Polyethylene terephthalate (PET) is one of the most important thermoplastic polyesters. Pet can maintain excellent physical and mechanical properties in a wide temperature range. It has excellent fatigue resistance, friction resistance and aging resistance, outstanding electrical insulation, stable to most organic solvents and inorganic acids, low production energy consumption and good processability. Therefore, pet has been widely used in plastic packaging bottles, films and synthetic fibers. As an engineering plastic, pet can be used in the following fields: electronic appliances, automobiles, machinery, appliances and consumer goods. As pet is widely used in automotive, electrical and other industries, which have strict requirements on material combustion and safety performance, improving flame retardant performance is one of the most basic requirements of pet plastics. Whether as a plastic or a fiber, this material has high requirements for flame retardant properties. Therefore, the development of flame retardant PET is increasingly becoming an important research field of PET materials. There are three main methods for flame retardant PET materials: flame retardant added to pet, flame retardant copolymerization of pet and intelligent flame retardant of pet.
At present, the industrial preparation of pet flame retardant materials is still based on the method of adding flame retardant, mainly because the flame retardant modified PET materials do not change the polymerization process of pet, and the method is flexible and easy to adjust. Pet flame retardant materials prepared by adding flame retardants have many advantages. The flame retardancy of the composites can be effectively improved through the synergistic effect of a variety of flame retardants.
The method of adding flame retardants is to add appropriate kinds and amounts of small molecular compound flame retardants to the pet matrix, and improve the flame retardancy of pet by using the flame retardants and the gas phase or (and) condensed phase flame retardancy of the matrix materials during combustion. The method has the advantages of simple method, low cost, convenient and flexible adjustment of the flame retardant performance and flame retardant level of the obtained pet to meet the needs of various practical applications, so it is a widely used method at present. The main problem is that most of these small molecule flame retardants have low flame retardant efficiency and large amount of additives, which often have a negative impact on the processability and mechanical properties of pet while giving flame retardant properties. In addition, the chemical composition of these flame retardants is quite different from that of pet, so their compatibility is poor. During processing and use, flame retardants may migrate and precipitate from pet, affecting the appearance quality of products and the durability of flame retardant effect.
There are many compounds that can be added to pet as flame retardant. For example, decabromodiphenyl ether (DBDPO) can play a good flame retardant effect in pet. This is because the flame retardant has high bromine content and decomposition temperature greater than 350 ℃. It is a brominated aromatic flame retardant with high purity and excellent thermal stability. Adding triphenyl phosphate, trimethylbenzene phosphate, triethyl phosphate and brominated triphosphate (tdbppe) into pet to make flame retardant PET is also the method of adding flame retardant.
Inorganic phosphorus flame retardants can also be used for flame retardant of PET materials, mainly including red phosphorus, phosphate and ammonium polyphosphate, which are non halogen flame retardants. Among them, red phosphorus is a better pet flame retardant with the advantages of less addition and wide application. Because red phosphorus only contains flame retardant elements, it is more efficient than other phosphorus flame retardants, especially for pet oxygen-containing polymer materials.

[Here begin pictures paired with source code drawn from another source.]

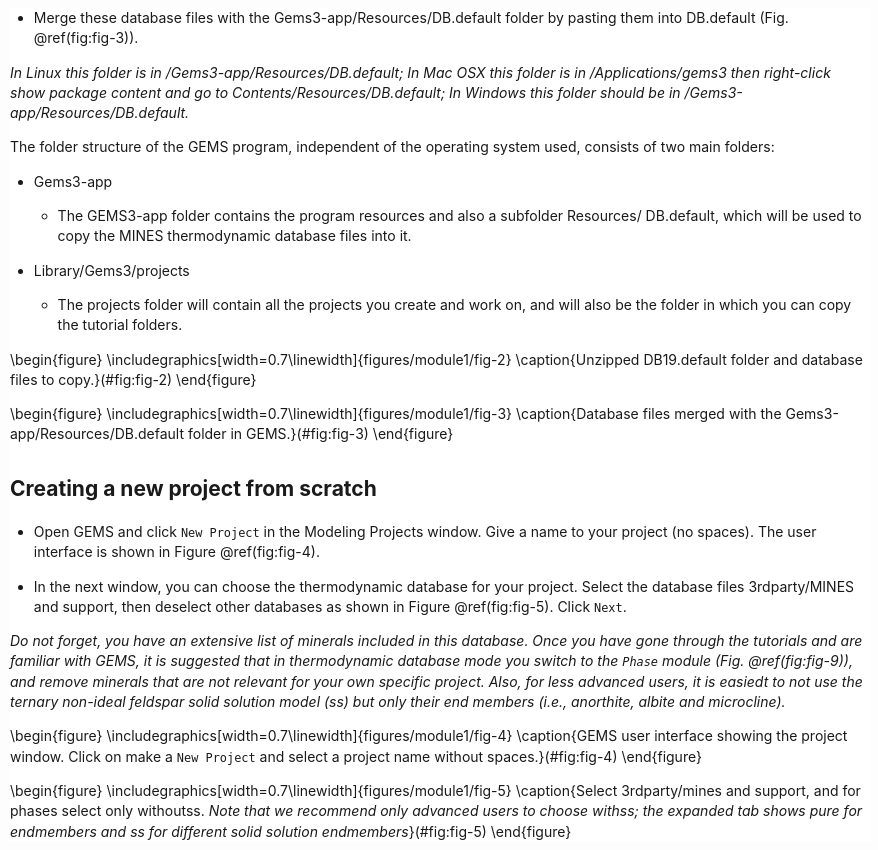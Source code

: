 - Merge these database files with the Gems3-app/Resources/DB.default folder by pasting them into DB.default (Fig. \@ref(fig:fig-3)). 
 	
_In Linux this folder is in /Gems3-app/Resources/DB.default; In Mac OSX this folder is in /Applications/gems3 then right-click show package content and go to Contents/Resources/DB.default; In Windows this folder should be in /Gems3-app/Resources/DB.default._
 	
The folder structure of the GEMS program, independent of the operating system used, consists of two main folders: 

 		
- Gems3-app
    + The GEMS3-app folder contains the program resources and also a subfolder Resources/ DB.default, which will be used to copy the MINES thermodynamic database files into it. 

- Library/Gems3/projects
    + The projects folder will contain all the projects you create and work on, and will also be the folder in which you can copy the tutorial folders. 
 	
 \begin{figure}
 \includegraphics[width=0.7\linewidth]{figures/module1/fig-2} \caption{Unzipped DB19.default folder and database files to copy.}(\#fig:fig-2)
 \end{figure}

\begin{figure}
\includegraphics[width=0.7\linewidth]{figures/module1/fig-3} \caption{Database files merged with the Gems3-app/Resources/DB.default folder in GEMS.}(\#fig:fig-3)
\end{figure}

 
## Creating a new project from scratch

- Open GEMS and click `New Project` in the Modeling Projects window. Give a name to your project (no spaces). The user interface is shown in Figure \@ref(fig:fig-4). 
 
- In the next window, you can choose the thermodynamic database for your project.	Select the database files 3rdparty/MINES and support, then deselect other databases as shown in Figure \@ref(fig:fig-5). Click `Next`.
 	
_Do not forget, you have an extensive list of minerals included in this database. Once you have gone through the tutorials and are familiar with GEMS, it is suggested that in thermodynamic database mode you switch to the `Phase` module (Fig. \@ref(fig:fig-9)), and remove minerals that are not relevant for your own specific project. Also, for less advanced users, it is easiedt to not use the ternary non-ideal feldspar solid solution model (ss) but only their end members (i.e., anorthite, albite and microcline)._


\begin{figure}
\includegraphics[width=0.7\linewidth]{figures/module1/fig-4} \caption{GEMS user interface showing the project window. Click on make a `New Project` and select a project name without spaces.}(\#fig:fig-4)
\end{figure}

\begin{figure}
\includegraphics[width=0.7\linewidth]{figures/module1/fig-5} \caption{Select 3rdparty/mines and support, and for phases select only withoutss. _Note that we recommend only advanced users to choose withss; the expanded tab shows pure for endmembers and ss for different solid solution endmembers_}(\#fig:fig-5)
\end{figure}
 	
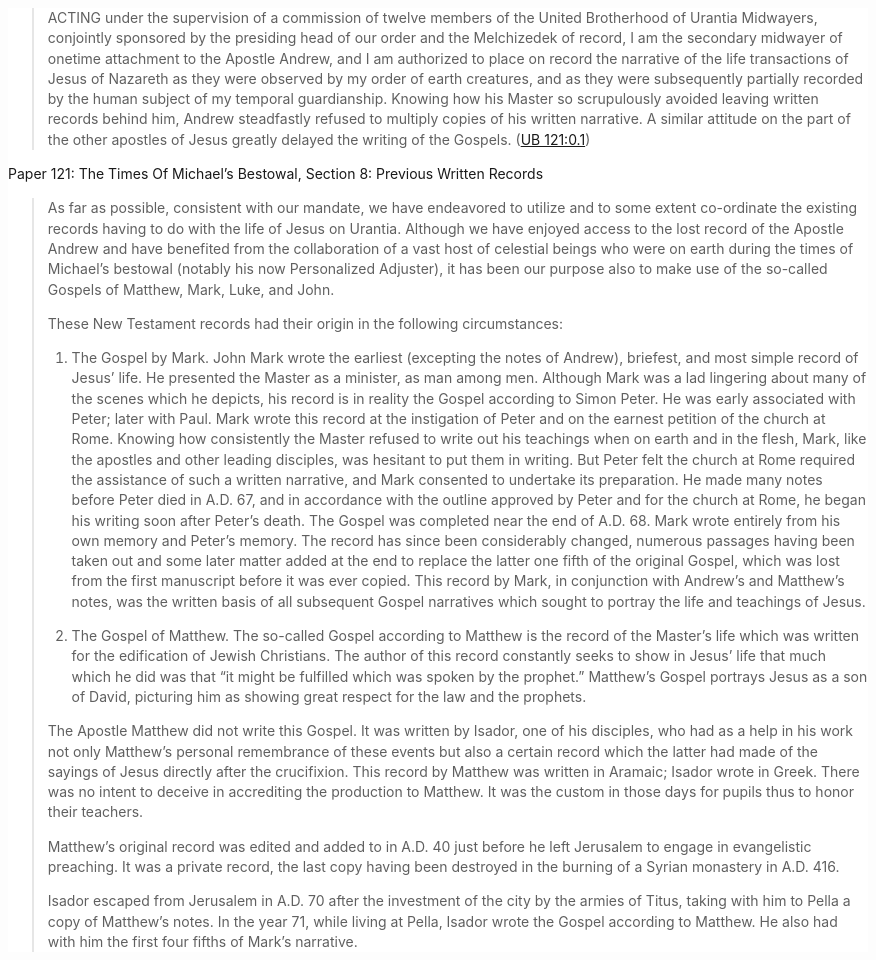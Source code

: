 > ACTING under the supervision of a commission of twelve members of the United Brotherhood of Urantia Midwayers, conjointly sponsored by the presiding head of our order and the Melchizedek of record, I am the secondary midwayer of onetime attachment to the Apostle Andrew, and I am authorized to place on record the narrative of the life transactions of Jesus of Nazareth as they were observed by my order of earth creatures, and as they were subsequently partially recorded by the human subject of my temporal guardianship. Knowing how his Master so scrupulously avoided leaving written records behind him, Andrew steadfastly refused to multiply copies of his written narrative. A similar attitude on the part of the other apostles of Jesus greatly delayed the writing of the Gospels. ([UB 121:0.1](/en/The_Urantia_Book/121#p0_1))

Paper 121: The Times Of Michael’s Bestowal, Section 8: Previous Written Records

> As far as possible, consistent with our mandate, we have endeavored to utilize and to some extent co-ordinate the existing records having to do with the life of Jesus on Urantia. Although we have enjoyed access to the lost record of the Apostle Andrew and have benefited from the collaboration of a vast host of celestial beings who were on earth during the times of Michael’s bestowal (notably his now Personalized Adjuster), it has been our purpose also to make use of the so-called Gospels of Matthew, Mark, Luke, and John.
> 
> These New Testament records had their origin in the following circumstances:
> 
> 1. The Gospel by Mark. John Mark wrote the earliest (excepting the notes of Andrew), briefest, and most simple record of Jesus’ life. He presented the Master as a minister, as man among men. Although Mark was a lad lingering about many of the scenes which he depicts, his record is in reality the Gospel according to Simon Peter. He was early associated with Peter; later with Paul. Mark wrote this record at the instigation of Peter and on the earnest petition of the church at Rome. Knowing how consistently the Master refused to write out his teachings when on earth and in the flesh, Mark, like the apostles and other leading disciples, was hesitant to put them in writing. But Peter felt the church at Rome required the assistance of such a written narrative, and Mark consented to undertake its preparation. He made many notes before Peter died in A.D. 67, and in accordance with the outline approved by Peter and for the church at Rome, he began his writing soon after Peter’s death. The Gospel was completed near the end of A.D. 68. Mark wrote entirely from his own memory and Peter’s memory. The record has since been considerably changed, numerous passages having been taken out and some later matter added at the end to replace the latter one fifth of the original Gospel, which was lost from the first manuscript before it was ever copied. This record by Mark, in conjunction with Andrew’s and Matthew’s notes, was the written basis of all subsequent Gospel narratives which sought to portray the life and teachings of Jesus.
> 
> 2. The Gospel of Matthew. The so-called Gospel according to Matthew is the record of the Master’s life which was written for the edification of Jewish Christians. The author of this record constantly seeks to show in Jesus’ life that much which he did was that “it might be fulfilled which was spoken by the prophet.” Matthew’s Gospel portrays Jesus as a son of David, picturing him as showing great respect for the law and the prophets.
> 
> The Apostle Matthew did not write this Gospel. It was written by Isador, one of his disciples, who had as a help in his work not only Matthew’s personal remembrance of these events but also a certain record which the latter had made of the sayings of Jesus directly after the crucifixion. This record by Matthew was written in Aramaic; Isador wrote in Greek. There was no intent to deceive in accrediting the production to Matthew. It was the custom in those days for pupils thus to honor their teachers.
> 
> Matthew’s original record was edited and added to in A.D. 40 just before he left Jerusalem to engage in evangelistic preaching. It was a private record, the last copy having been destroyed in the burning of a Syrian monastery in A.D. 416.
> 
> Isador escaped from Jerusalem in A.D. 70 after the investment of the city by the armies of Titus, taking with him to Pella a copy of Matthew’s notes. In the year 71, while living at Pella, Isador wrote the Gospel according to Matthew. He also had with him the first four fifths of Mark’s narrative.
> 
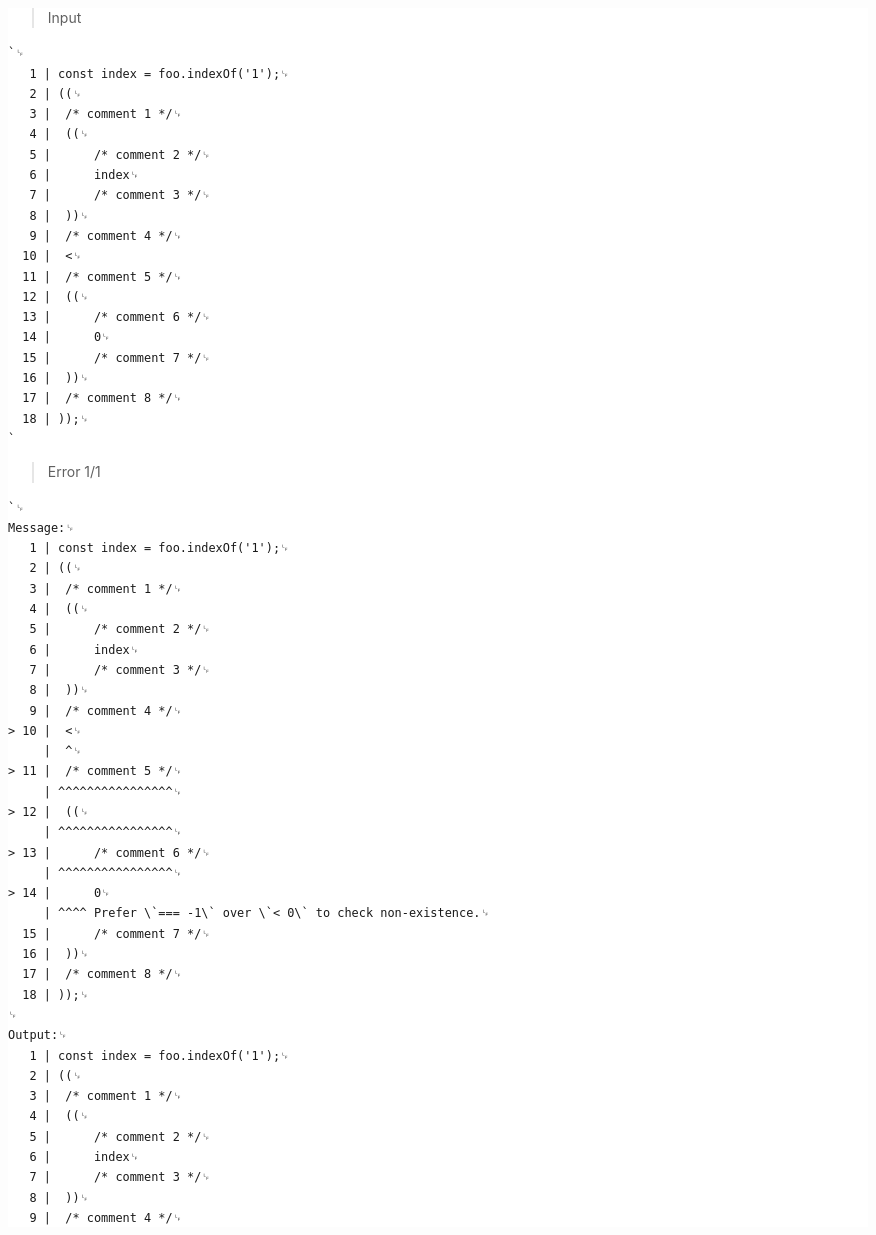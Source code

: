 > Input

    `␊
       1 | const index = foo.indexOf('1');␊
       2 | ((␊
       3 | 	/* comment 1 */␊
       4 | 	((␊
       5 | 		/* comment 2 */␊
       6 | 		index␊
       7 | 		/* comment 3 */␊
       8 | 	))␊
       9 | 	/* comment 4 */␊
      10 | 	<␊
      11 | 	/* comment 5 */␊
      12 | 	((␊
      13 | 		/* comment 6 */␊
      14 | 		0␊
      15 | 		/* comment 7 */␊
      16 | 	))␊
      17 | 	/* comment 8 */␊
      18 | ));␊
    `

> Error 1/1

    `␊
    Message:␊
       1 | const index = foo.indexOf('1');␊
       2 | ((␊
       3 | 	/* comment 1 */␊
       4 | 	((␊
       5 | 		/* comment 2 */␊
       6 | 		index␊
       7 | 		/* comment 3 */␊
       8 | 	))␊
       9 | 	/* comment 4 */␊
    > 10 | 	<␊
         | 	^␊
    > 11 | 	/* comment 5 */␊
         | ^^^^^^^^^^^^^^^^␊
    > 12 | 	((␊
         | ^^^^^^^^^^^^^^^^␊
    > 13 | 		/* comment 6 */␊
         | ^^^^^^^^^^^^^^^^␊
    > 14 | 		0␊
         | ^^^^ Prefer \`=== -1\` over \`< 0\` to check non-existence.␊
      15 | 		/* comment 7 */␊
      16 | 	))␊
      17 | 	/* comment 8 */␊
      18 | ));␊
    ␊
    Output:␊
       1 | const index = foo.indexOf('1');␊
       2 | ((␊
       3 | 	/* comment 1 */␊
       4 | 	((␊
       5 | 		/* comment 2 */␊
       6 | 		index␊
       7 | 		/* comment 3 */␊
       8 | 	))␊
       9 | 	/* comment 4 */␊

Nitrogen based flame retardants can also be used for flame retardant of pet. At present, nitrogen-based flame retardants mainly include three categories: melamine, dicyandiamide, guanidine salt and its derivatives. Melamine, melamine cyanuric acid and melamine phosphate are the most potential varieties in the flame retardant market. As for the flame retardant mechanism of nitrogen series flame retardants, it is generally believed that nitrogen series flame retardants are easy to release non combustible gases such as ammonia, nitrogen, deep nitrogen oxides and water vapor after thermal decomposition. The generation of non combustible gases and the decomposition heat absorption of flame retardants (including the sublimation heat absorption of some flame retardants) take away most of the heat, greatly reducing the surface temperature of polymers. The non combustible gas acts as the oxygen in the dilution air and the combustible gas generated by the thermal decomposition of pet. At the same time, due to the existence of nitrogen-containing flame retardant, pet can react with oxygen in the air to generate carbon dioxide, water and nitrogen-containing oxides during combustion. It can achieve good flame retardant effect while consuming the oxygen on the surface of materials. The main advantages of nitrogen based flame retardants are high flame retardancy, halogen-free and corrosion-free.